- [Goal of the exercise]: Give back all of the data unchanged. Keep every word as it is.

Stored data entries
------

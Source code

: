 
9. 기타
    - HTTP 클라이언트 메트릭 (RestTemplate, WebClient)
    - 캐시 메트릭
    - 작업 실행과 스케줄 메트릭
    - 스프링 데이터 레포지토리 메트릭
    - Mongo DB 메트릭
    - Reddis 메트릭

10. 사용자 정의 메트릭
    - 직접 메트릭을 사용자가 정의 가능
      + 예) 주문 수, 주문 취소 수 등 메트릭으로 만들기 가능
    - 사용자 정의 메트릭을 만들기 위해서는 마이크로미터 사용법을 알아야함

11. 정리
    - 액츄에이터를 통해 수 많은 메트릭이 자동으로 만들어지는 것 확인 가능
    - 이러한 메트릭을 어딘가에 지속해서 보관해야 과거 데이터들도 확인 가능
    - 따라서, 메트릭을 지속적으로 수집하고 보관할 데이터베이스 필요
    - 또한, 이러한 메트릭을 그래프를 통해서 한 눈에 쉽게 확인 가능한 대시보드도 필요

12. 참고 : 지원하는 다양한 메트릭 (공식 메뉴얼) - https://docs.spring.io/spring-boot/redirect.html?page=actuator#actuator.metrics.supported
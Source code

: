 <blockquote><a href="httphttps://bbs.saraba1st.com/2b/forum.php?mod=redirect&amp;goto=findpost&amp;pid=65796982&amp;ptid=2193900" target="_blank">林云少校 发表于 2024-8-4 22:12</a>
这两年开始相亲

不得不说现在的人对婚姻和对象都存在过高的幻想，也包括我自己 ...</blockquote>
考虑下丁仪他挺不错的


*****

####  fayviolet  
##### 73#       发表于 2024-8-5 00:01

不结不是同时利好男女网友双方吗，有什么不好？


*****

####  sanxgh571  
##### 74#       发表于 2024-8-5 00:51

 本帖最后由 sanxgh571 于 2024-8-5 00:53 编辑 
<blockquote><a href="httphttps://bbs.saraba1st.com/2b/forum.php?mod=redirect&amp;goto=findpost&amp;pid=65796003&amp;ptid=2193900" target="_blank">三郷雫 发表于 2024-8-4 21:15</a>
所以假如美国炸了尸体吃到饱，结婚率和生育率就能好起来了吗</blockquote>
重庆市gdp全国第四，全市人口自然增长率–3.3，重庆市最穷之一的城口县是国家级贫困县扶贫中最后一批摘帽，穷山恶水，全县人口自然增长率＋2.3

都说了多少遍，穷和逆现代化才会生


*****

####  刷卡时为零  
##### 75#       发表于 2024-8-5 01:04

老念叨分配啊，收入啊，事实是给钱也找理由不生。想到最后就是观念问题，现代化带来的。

------

- [Solution below]:
Source code

: 
9. 기타
    - HTTP 클라이언트 메트릭 (RestTemplate, WebClient)
    - 캐시 메트릭
    - 작업 실행과 스케줄 메트릭
    - 스프링 데이터 레포지토리 메트릭
    - Mongo DB 메트릭
    - Reddis 메트릭

10. 사용자 정의 메트릭
    - 직접 메트릭을 사용자가 정의 가능
      + 예) 주문 수, 주문 취소 수 등 메트릭으로 만들기 가능
    - 사용자 정의 메트릭을 만들기 위해서는 마이크로미터 사용법을 알아야함

11. 정리
    - 액츄에이터를 통해 수 많은 메트릭이 자동으로 만들어지는 것 확인 가능
    - 이러한 메트릭을 어딘가에 지속해서 보관해야 과거 데이터들도 확인 가능
    - 따라서, 메트릭을 지속적으로 수집하고 보관할 데이터베이스 필요
    - 또한, 이러한 메트릭을 그래프를 통해서 한 눈에 쉽게 확인 가능한 대시보드도 필요

12. 참고 : 지원하는 다양한 메트릭 (공식 메뉴얼) - https://docs.spring.io/spring-boot/redirect.html?page=actuator#actuator.metrics.supported
Source code

: <blockquote><a href="httphttps://bbs.saraba1st.com/2b/forum.php?mod=redirect&amp;goto=findpost&amp;pid=65796982&amp;ptid=2193900" target="_blank">林云少校 发表于 2024-8-4 22:12</a>
这两年开始相亲

不得不说现在的人对婚姻和对象都存在过高的幻想，也包括我自己 ...</blockquote>
考虑下丁仪他挺不错的


*****

####  fayviolet  
##### 73#       发表于 2024-8-5 00:01

不结不是同时利好男女网友双方吗，有什么不好？


*****

####  sanxgh571  
##### 74#       发表于 2024-8-5 00:51

 本帖最后由 sanxgh571 于 2024-8-5 00:53 编辑 
<blockquote><a href="httphttps://bbs.saraba1st.com/2b/forum.php?mod=redirect&amp;goto=findpost&amp;pid=65796003&amp;ptid=2193900" target="_blank">三郷雫 发表于 2024-8-4 21:15</a>
所以假如美国炸了尸体吃到饱，结婚率和生育率就能好起来了吗</blockquote>
重庆市gdp全国第四，全市人口自然增长率–3.3，重庆市最穷之一的城口县是国家级贫困县扶贫中最后一批摘帽，穷山恶水，全县人口自然增长率＋2.3

都说了多少遍，穷和逆现代化才会生


*****

####  刷卡时为零  
##### 75#       发表于 2024-8-5 01:04

老念叨分配啊，收入啊，事实是给钱也找理由不生。想到最后就是观念问题，现代化带来的。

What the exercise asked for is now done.